I want to play by Flickr’s rules—I’ve been doing so to the best of my knowledge all along. But Flickr isn’t telling me how I broke their rules, just that I broke them. They won’t even tell me what the rules *are*. I don’t know which photos I need to amend to get back on their good side—they’re not telling me. So, I visit the Community Guidelines link Terrence sent me to see exactly what those guidelines are, to understand how I broke them and what photos I might have overlooked somehow (or what has changed). I find out, well, nothing except vague wording about being responsible to who might see my photos, and that nudity is forbidden in my “buddy icon”

Next, I want to see how I violated, or screwed up, use of their safety filters. And I get more vague language about self-policing the filters…

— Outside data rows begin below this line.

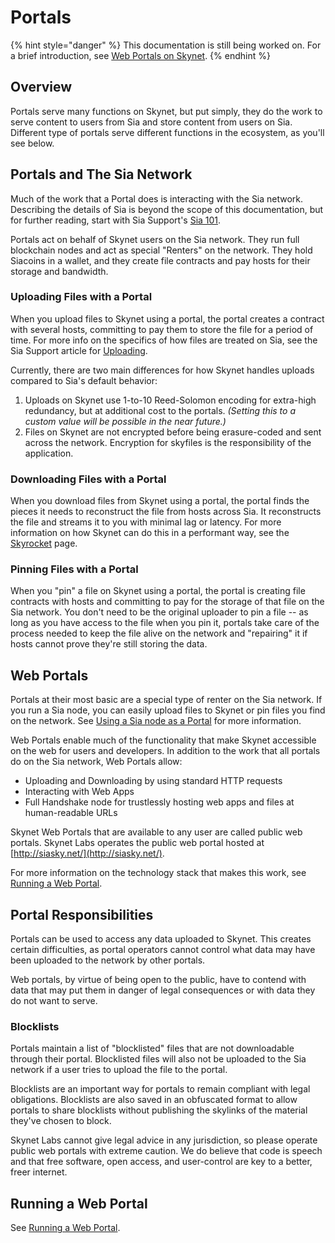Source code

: # Portals

{% hint style="danger" %}
This documentation is still being worked on. For a brief introduction, see [Web Portals on Skynet](../../web-portals-on-skynet.md).
{% endhint %}

## Overview

Portals serve many functions on Skynet, but put simply, they do the work to serve content to users from Sia and store content from users on Sia. Different type of portals serve different functions in the ecosystem, as you'll see below.

## Portals and The Sia Network

Much of the work that a Portal does is interacting with the Sia network. Describing the details of Sia is beyond the scope of this documentation, but for further reading, start with Sia Support's [Sia 101](https://support.sia.tech/get-started-with-sia/sia-101).

Portals act on behalf of Skynet users on the Sia network. They run full blockchain nodes and act as special "Renters" on the network. They hold Siacoins in a wallet, and they create file contracts and pay hosts for their storage and bandwidth.

### Uploading Files with a Portal

When you upload files to Skynet using a portal, the portal creates a contract with several hosts, committing to pay them to store the file for a period of time. For more info on the specifics of how files are treated on Sia, see the Sia Support article for [Uploading](https://support.sia.tech/renting/managing-your-files#uploading).

Currently, there are two main differences for how Skynet handles uploads compared to Sia's default behavior:

1. Uploads on Skynet use 1-to-10 Reed-Solomon encoding for extra-high redundancy, but at additional cost to the portals. _\(Setting this to a custom value will be possible in the near future.\)_ 
2. Files on Skynet are not encrypted before being erasure-coded and sent across the network. Encryption for skyfiles is the responsibility of the application. 

### Downloading Files with a Portal

When you download files from Skynet using a portal, the portal finds the pieces it needs to reconstruct the file from hosts across Sia. It reconstructs the file and streams it to you with minimal lag or latency. For more information on how Skynet can do this in a performant way, see the [Skyrocket](../../the-technology/skyrocket.md) page.

### Pinning Files with a Portal

When you "pin" a file on Skynet using a portal, the portal is creating file contracts with hosts and committing to pay for the storage of that file on the Sia network. You don't need to be the original uploader to pin a file -- as long as you have access to the file when you pin it, portals take care of the process needed to keep the file alive on the network and "repairing" it if hosts cannot prove they're still storing the data.

## Web Portals

Portals at their most basic are a special type of renter on the Sia network. If you run a Sia node, you can easily upload files to Skynet or pin files you find on the network. See [Using a Sia node as a Portal](using-a-sia-node-as-a-portal.md) for more information.

Web Portals enable much of the functionality that make Skynet accessible on the web for users and developers. In addition to the work that all portals do on the Sia network, Web Portals allow:

* Uploading and Downloading by using standard HTTP requests
* Interacting with Web Apps
* Full Handshake node for trustlessly hosting web apps and files at human-readable URLs

Skynet Web Portals that are available to any user are called public web portals. Skynet Labs operates the public web portal hosted at [http://siasky.net/](http://siasky.net/).

For more information on the technology stack that makes this work, see [Running a Web Portal](../../the-technology/running-a-web-portal.md#web-portal-components).

## Portal Responsibilities

Portals can be used to access any data uploaded to Skynet. This creates certain difficulties, as portal operators cannot control what data may have been uploaded to the network by other portals.

Web portals, by virtue of being open to the public, have to contend with data that may put them in danger of legal consequences or with data they do not want to serve.

### Blocklists

Portals maintain a list of "blocklisted" files that are not downloadable through their portal. Blocklisted files will also not be uploaded to the Sia network if a user tries to upload the file to the portal.

Blocklists are an important way for portals to remain compliant with legal obligations. Blocklists are also saved in an obfuscated format to allow portals to share blocklists without publishing the skylinks of the material they've chosen to block.

Skynet Labs cannot give legal advice in any jurisdiction, so please operate public web portals with extreme caution. We do believe that code is speech and that free software, open access, and user-control are key to a better, freer internet.

## Running a Web Portal

See [Running a Web Portal](../../the-technology/running-a-web-portal.md).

But then I get my answer—in “how do I know I’m doing the right thing?” the answer is basically, “never"…

And then, when I sign out again and search for my own name, I get the same front page result I’ve been getting for a year, of an image I’ve been trying to have removed for—over a year. It’s the woman who’s been using my name to make porn, with her tits out…

Ugh.

Thanks, Flickr. Tonight I’m downloading all 1800+ of my images (only 152,307 views because I don’t blog my stream very often) and moving them to Fotki, where I know they’ll be visible. I really want to be able to share my silly cat photos with friends. And I’m sick and tired of these social networking sites screwing everything up for individuals within communities with their latest thoughtless, user-inconsiderate policies. Consider me no longer a fan, Flickr.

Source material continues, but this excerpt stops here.